[Data extracted from a collection]
####

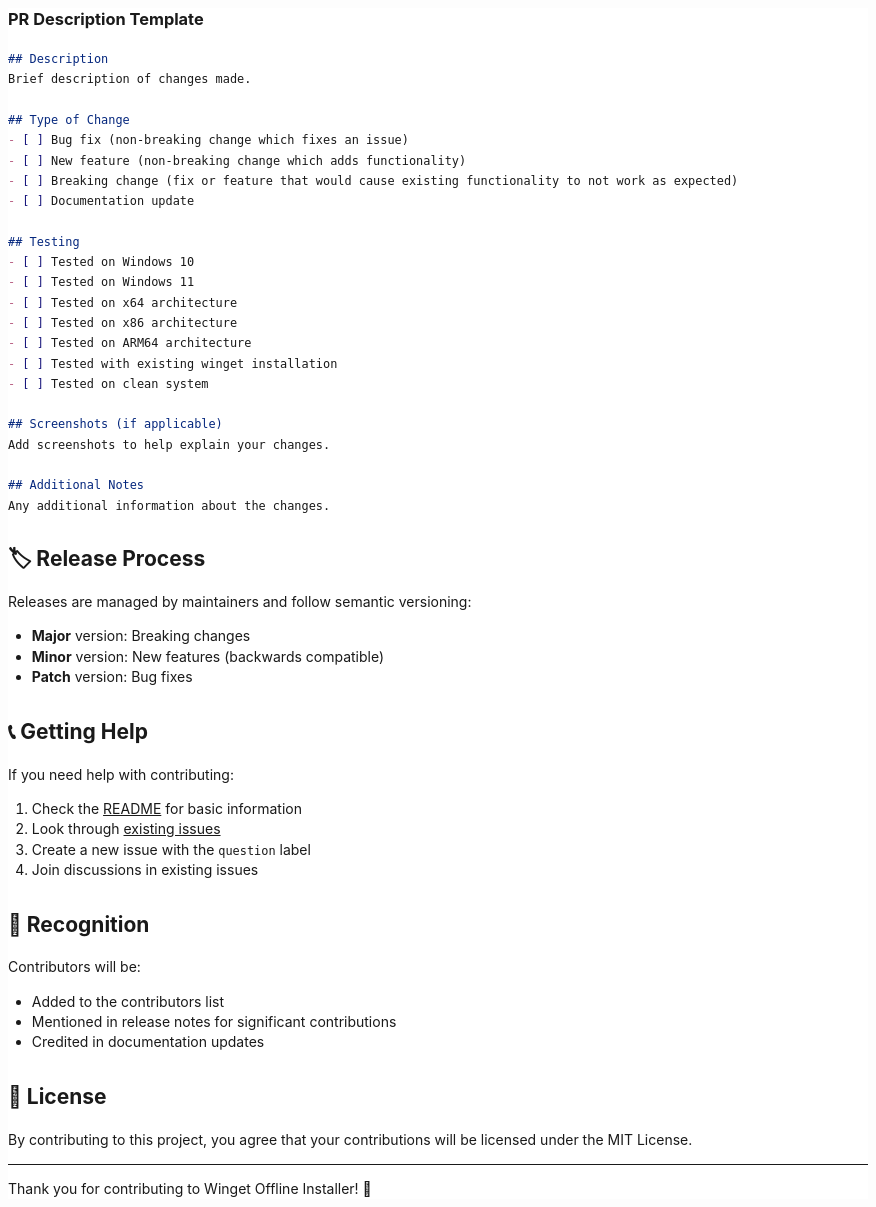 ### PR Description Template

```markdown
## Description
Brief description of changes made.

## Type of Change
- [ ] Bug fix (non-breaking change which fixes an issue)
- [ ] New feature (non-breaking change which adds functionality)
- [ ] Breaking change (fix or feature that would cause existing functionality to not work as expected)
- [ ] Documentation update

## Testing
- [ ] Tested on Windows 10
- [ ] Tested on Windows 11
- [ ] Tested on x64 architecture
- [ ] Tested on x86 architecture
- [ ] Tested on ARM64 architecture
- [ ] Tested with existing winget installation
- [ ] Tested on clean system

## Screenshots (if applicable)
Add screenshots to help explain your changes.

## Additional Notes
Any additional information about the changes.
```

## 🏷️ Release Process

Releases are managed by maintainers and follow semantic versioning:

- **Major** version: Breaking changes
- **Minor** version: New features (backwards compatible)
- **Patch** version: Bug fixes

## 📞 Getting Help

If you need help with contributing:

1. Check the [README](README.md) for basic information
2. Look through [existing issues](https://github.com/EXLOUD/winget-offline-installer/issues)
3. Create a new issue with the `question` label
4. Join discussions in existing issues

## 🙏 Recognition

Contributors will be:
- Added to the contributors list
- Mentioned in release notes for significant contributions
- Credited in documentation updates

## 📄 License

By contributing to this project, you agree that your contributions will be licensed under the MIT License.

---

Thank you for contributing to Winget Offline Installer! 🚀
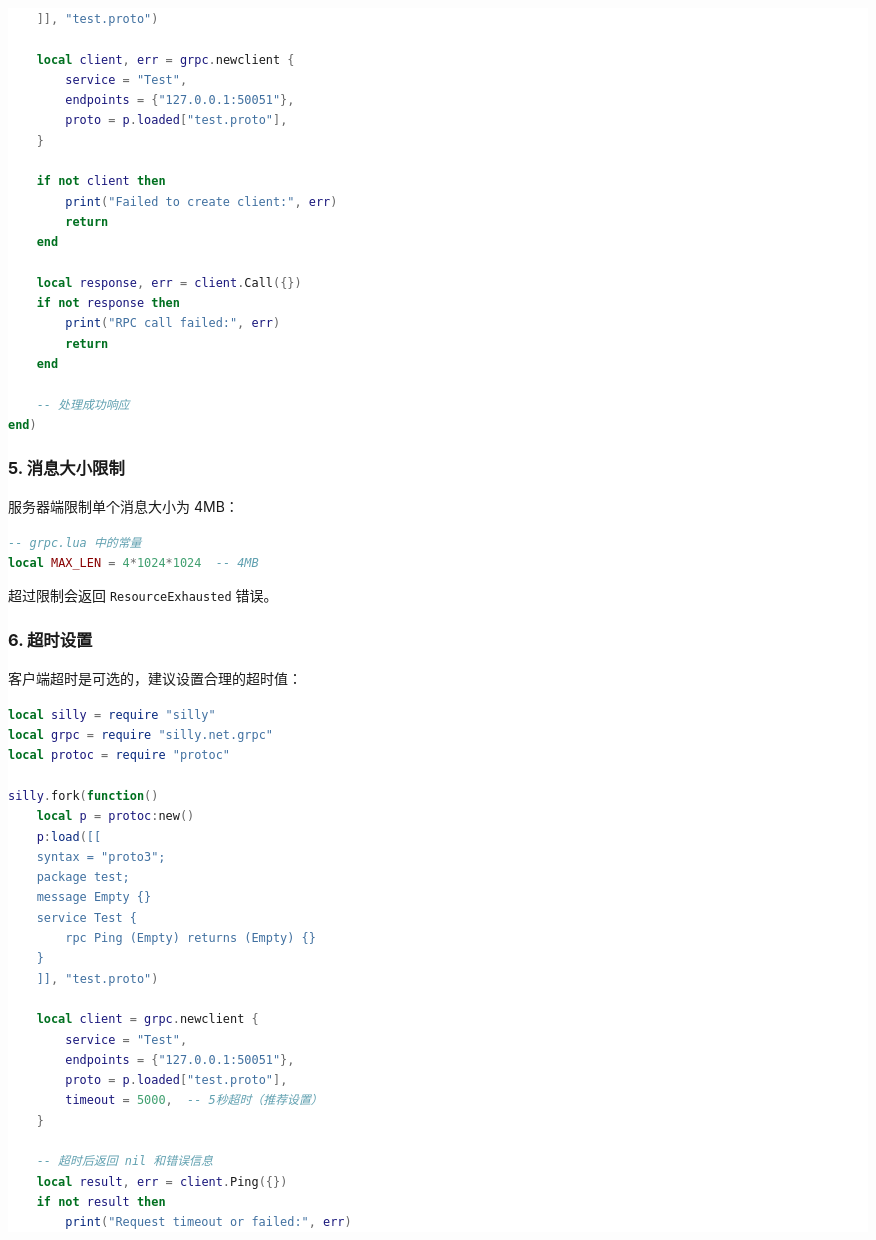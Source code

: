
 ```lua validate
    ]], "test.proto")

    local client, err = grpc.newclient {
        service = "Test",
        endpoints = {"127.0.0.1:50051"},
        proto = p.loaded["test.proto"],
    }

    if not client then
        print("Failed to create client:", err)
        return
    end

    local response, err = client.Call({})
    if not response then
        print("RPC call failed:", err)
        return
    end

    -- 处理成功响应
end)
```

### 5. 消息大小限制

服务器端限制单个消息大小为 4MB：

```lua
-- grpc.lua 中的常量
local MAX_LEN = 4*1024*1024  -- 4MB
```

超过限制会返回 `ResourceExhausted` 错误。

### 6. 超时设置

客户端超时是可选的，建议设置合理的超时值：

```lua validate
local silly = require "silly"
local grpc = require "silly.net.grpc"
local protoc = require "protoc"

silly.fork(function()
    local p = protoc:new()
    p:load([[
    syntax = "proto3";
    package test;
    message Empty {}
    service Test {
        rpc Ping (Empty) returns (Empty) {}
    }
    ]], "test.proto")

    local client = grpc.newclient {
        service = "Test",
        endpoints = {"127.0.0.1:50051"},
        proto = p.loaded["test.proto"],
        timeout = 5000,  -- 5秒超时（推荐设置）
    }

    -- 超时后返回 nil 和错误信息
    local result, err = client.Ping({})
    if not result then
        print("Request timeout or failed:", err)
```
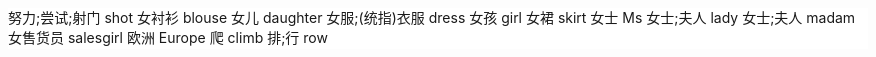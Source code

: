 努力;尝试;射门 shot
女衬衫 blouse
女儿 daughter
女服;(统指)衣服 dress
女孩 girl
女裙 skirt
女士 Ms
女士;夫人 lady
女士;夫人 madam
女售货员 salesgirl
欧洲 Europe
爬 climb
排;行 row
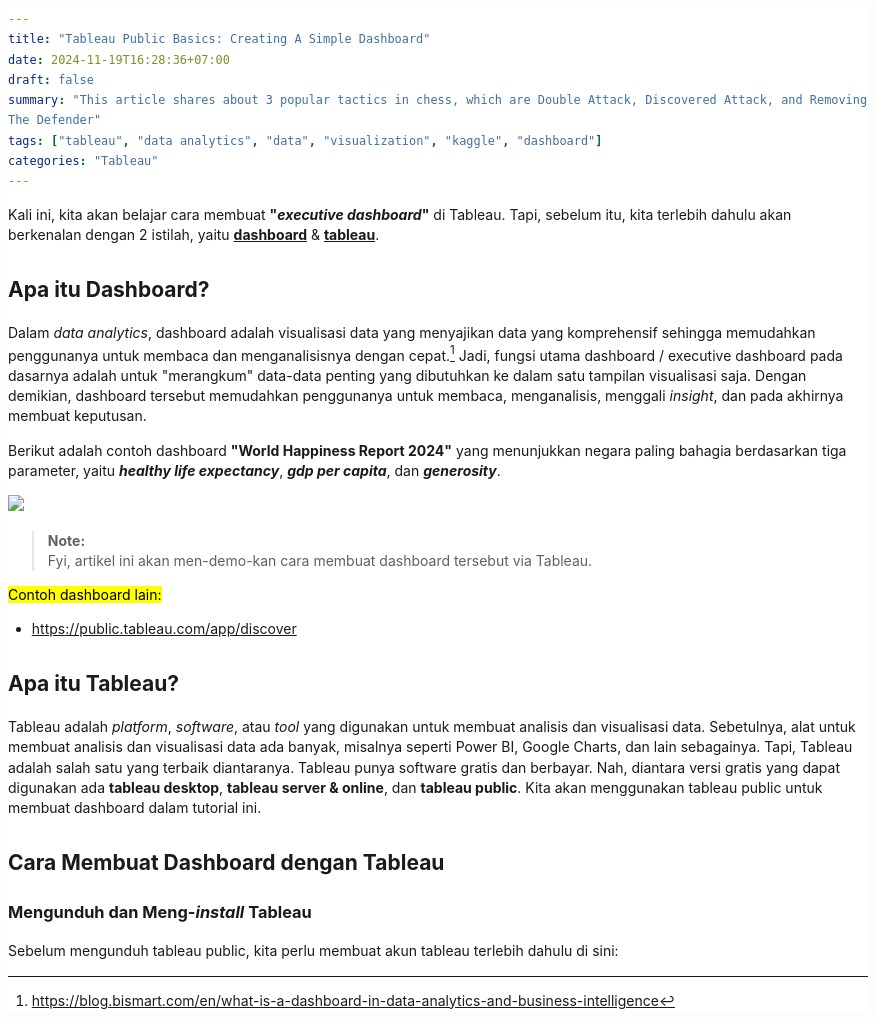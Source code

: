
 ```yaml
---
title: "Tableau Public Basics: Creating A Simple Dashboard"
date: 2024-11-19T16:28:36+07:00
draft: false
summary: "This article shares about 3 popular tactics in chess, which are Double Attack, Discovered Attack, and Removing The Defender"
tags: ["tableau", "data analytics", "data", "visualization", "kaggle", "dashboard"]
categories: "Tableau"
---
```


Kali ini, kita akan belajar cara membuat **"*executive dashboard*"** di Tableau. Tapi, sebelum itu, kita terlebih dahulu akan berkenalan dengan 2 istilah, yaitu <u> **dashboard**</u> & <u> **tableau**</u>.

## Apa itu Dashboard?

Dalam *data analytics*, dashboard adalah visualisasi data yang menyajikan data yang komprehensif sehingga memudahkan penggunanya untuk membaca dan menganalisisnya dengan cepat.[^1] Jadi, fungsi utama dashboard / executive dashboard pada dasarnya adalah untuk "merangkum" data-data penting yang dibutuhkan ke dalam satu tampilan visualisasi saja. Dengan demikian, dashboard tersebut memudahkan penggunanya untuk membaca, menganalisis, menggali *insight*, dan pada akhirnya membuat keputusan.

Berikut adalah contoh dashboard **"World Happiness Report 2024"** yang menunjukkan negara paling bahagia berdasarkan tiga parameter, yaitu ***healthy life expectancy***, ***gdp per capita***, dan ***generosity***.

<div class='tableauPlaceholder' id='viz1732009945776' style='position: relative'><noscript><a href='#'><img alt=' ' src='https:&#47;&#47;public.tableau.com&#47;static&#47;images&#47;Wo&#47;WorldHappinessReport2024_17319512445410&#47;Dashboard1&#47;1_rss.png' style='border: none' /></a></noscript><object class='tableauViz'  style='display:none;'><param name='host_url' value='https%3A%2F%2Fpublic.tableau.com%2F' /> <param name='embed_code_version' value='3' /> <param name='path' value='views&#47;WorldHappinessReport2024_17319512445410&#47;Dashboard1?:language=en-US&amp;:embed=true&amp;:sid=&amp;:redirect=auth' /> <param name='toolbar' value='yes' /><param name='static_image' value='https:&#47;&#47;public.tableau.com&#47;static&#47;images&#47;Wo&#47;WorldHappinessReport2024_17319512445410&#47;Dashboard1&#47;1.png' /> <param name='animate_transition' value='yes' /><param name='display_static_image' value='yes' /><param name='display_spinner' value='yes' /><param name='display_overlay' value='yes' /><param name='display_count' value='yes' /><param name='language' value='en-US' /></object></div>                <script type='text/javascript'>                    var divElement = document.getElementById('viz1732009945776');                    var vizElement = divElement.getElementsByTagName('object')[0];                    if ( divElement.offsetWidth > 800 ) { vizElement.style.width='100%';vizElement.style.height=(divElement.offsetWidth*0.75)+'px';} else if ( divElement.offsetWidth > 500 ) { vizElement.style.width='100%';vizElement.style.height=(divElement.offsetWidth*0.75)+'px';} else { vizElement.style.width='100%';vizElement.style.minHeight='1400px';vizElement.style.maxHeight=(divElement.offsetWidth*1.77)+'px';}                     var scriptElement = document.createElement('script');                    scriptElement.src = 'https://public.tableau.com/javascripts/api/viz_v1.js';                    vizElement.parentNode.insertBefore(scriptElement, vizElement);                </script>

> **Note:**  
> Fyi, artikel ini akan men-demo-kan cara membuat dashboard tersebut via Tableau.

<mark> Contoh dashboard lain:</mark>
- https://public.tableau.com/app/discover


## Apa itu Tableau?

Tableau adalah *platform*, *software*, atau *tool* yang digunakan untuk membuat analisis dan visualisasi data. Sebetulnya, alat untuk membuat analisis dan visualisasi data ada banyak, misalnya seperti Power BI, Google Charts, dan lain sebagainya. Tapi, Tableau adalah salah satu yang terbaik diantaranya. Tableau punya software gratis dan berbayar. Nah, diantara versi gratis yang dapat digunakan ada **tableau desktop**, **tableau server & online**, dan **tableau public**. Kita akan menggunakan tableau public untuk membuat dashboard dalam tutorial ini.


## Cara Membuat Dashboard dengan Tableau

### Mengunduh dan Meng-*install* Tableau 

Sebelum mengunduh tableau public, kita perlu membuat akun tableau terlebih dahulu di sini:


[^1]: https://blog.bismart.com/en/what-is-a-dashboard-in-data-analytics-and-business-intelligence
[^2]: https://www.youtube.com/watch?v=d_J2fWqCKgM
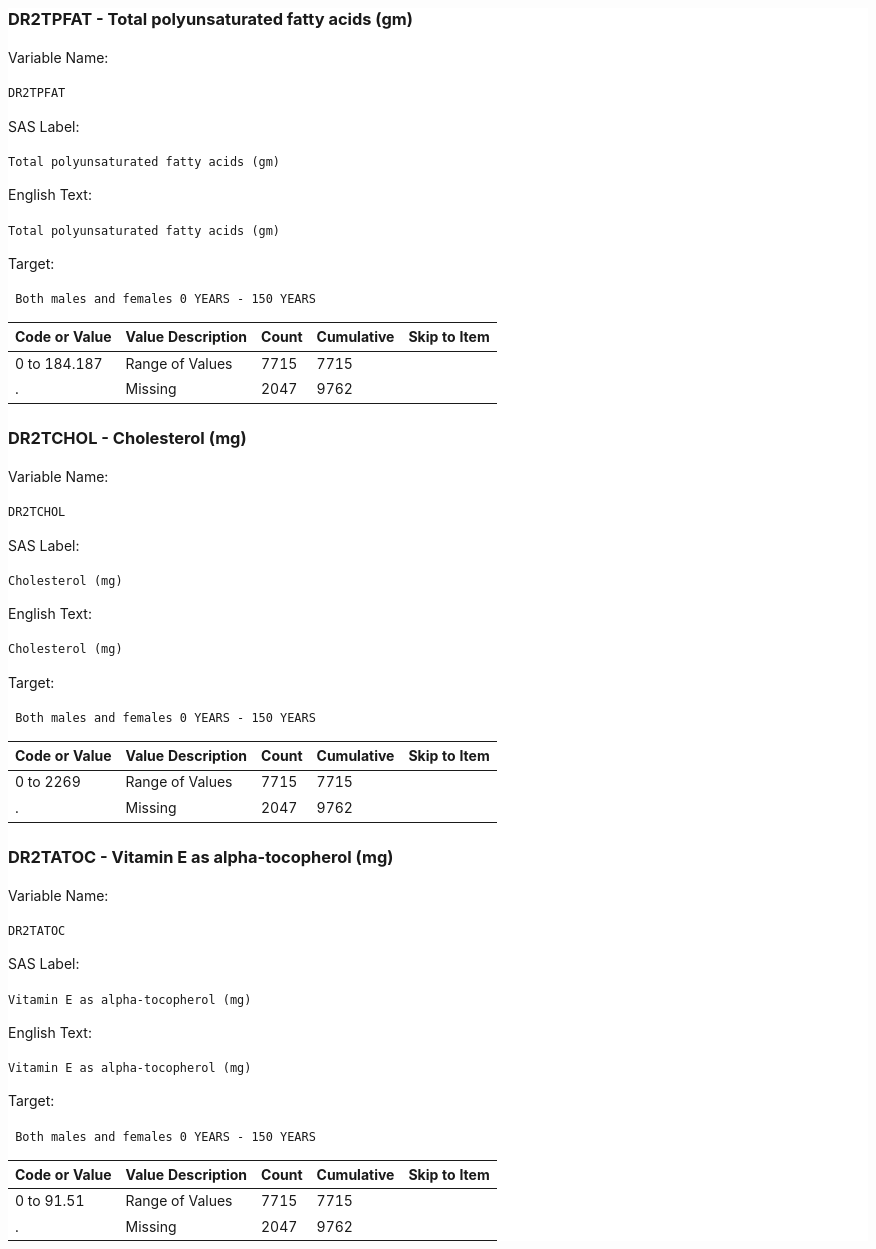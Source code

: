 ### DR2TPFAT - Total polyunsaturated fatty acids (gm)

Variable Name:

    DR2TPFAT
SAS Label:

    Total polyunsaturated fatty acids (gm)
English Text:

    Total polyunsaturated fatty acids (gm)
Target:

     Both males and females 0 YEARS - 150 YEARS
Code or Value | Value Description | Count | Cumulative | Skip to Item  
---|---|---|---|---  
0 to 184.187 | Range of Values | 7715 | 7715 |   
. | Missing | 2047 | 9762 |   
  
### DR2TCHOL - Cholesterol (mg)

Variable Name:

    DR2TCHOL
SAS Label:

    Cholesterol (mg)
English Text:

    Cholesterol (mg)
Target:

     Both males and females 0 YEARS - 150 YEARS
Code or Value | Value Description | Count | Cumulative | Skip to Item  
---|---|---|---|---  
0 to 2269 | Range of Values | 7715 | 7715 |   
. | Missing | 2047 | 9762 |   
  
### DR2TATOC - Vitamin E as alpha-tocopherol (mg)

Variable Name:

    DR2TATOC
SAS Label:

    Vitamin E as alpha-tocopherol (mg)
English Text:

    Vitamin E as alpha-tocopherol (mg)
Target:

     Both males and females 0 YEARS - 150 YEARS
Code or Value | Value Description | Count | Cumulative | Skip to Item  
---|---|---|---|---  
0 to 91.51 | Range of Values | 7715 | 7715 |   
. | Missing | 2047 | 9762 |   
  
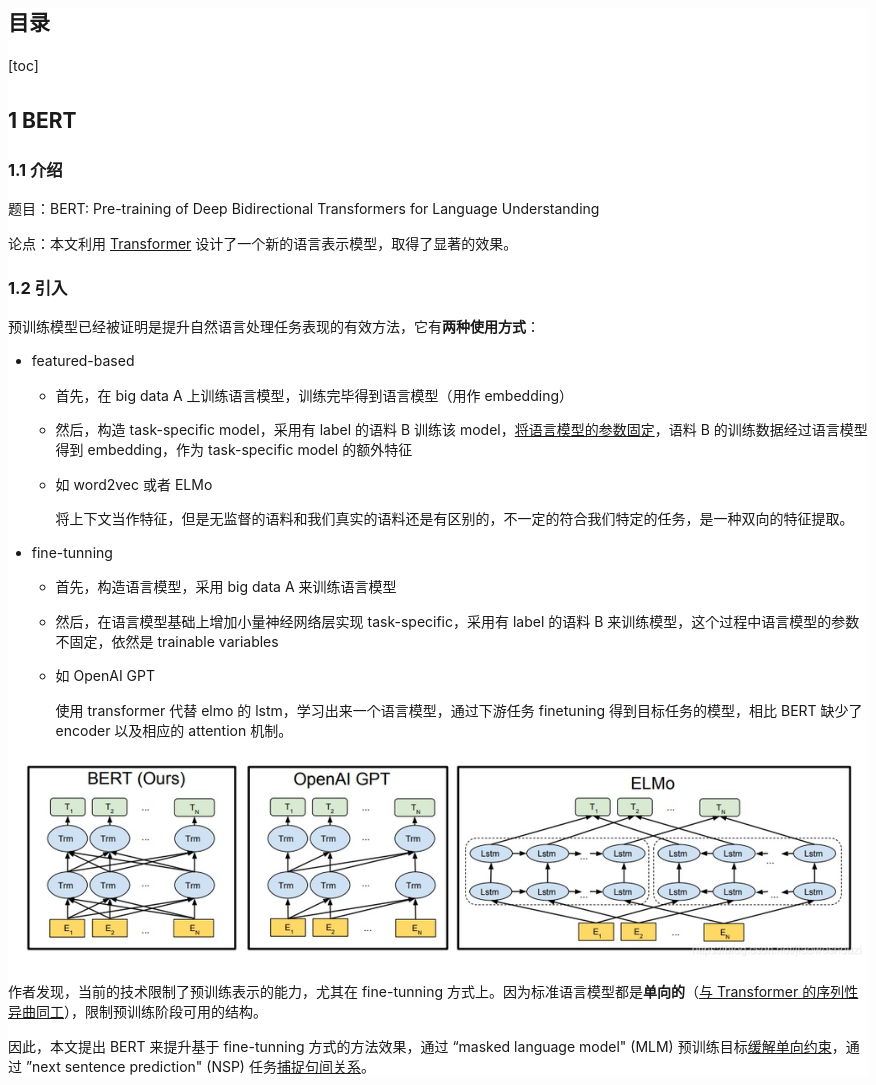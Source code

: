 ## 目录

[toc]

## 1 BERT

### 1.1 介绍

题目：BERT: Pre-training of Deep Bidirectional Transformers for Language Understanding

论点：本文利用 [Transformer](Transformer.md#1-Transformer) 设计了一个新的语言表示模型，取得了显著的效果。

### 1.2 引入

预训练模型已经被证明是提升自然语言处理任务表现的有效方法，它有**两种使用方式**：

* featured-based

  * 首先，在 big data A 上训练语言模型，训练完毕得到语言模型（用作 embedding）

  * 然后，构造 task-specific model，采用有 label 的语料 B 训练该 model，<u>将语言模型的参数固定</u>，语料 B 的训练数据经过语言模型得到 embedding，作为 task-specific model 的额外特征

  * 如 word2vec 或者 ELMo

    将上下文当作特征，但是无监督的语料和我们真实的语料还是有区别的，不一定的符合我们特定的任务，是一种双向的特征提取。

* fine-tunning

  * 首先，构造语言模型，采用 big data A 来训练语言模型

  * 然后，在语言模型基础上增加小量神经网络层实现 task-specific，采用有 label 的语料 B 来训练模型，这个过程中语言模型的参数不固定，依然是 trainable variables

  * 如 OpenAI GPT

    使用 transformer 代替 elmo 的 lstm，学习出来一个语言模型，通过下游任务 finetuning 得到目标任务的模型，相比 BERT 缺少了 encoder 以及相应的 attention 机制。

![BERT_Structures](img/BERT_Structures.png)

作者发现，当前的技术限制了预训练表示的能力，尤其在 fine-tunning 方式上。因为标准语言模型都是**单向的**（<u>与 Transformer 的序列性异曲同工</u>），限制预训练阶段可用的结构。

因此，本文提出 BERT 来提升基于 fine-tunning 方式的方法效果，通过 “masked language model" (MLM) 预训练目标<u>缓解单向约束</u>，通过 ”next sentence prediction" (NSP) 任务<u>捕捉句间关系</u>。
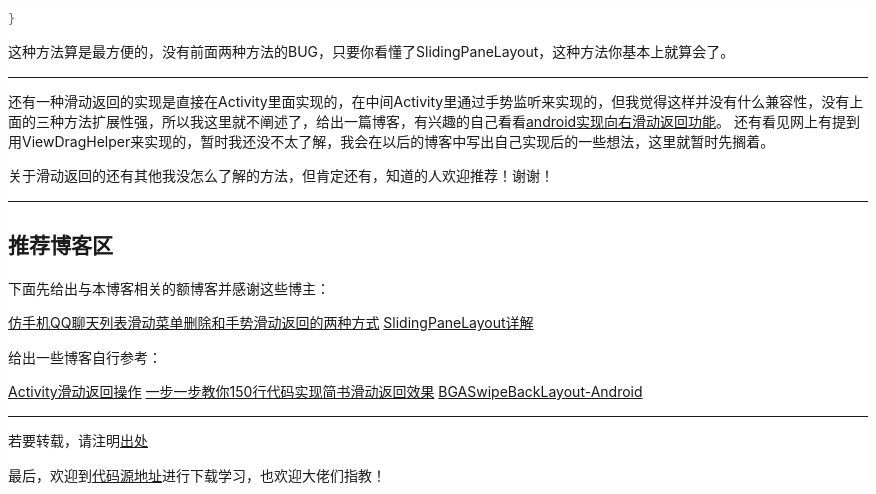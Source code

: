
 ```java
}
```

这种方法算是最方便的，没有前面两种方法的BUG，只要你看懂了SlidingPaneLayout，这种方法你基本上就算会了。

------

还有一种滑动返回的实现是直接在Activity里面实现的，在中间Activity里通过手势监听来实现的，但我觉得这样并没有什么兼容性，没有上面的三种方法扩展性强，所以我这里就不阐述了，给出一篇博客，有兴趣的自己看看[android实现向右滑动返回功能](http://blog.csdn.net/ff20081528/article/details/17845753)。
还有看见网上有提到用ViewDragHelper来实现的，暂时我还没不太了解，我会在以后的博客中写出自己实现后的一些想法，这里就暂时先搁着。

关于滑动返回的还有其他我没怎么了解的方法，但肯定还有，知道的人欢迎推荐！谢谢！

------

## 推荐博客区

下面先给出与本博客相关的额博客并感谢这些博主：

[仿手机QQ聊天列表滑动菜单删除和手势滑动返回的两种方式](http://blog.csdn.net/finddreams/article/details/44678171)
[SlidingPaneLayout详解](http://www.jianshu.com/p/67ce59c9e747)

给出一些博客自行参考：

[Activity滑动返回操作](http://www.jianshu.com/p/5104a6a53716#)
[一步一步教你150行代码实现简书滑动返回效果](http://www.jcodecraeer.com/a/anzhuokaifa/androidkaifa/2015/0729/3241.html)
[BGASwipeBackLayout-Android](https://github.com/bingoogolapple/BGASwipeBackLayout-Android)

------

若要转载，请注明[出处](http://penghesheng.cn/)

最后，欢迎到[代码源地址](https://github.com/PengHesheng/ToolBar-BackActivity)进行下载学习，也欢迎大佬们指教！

####

Above are some records; copy exactly the lines from the one with "task-specific model 的额外特征" through the one with "data A 来训练语言模型", both included, and no others.

  * 然后，构造 task-specific model，采用有 label 的语料 B 训练该 model，<u>将语言模型的参数固定</u>，语料 B 的训练数据经过语言模型得到 embedding，作为 task-specific model 的额外特征

  * 如 word2vec 或者 ELMo

    将上下文当作特征，但是无监督的语料和我们真实的语料还是有区别的，不一定的符合我们特定的任务，是一种双向的特征提取。

* fine-tunning

  * 首先，构造语言模型，采用 big data A 来训练语言模型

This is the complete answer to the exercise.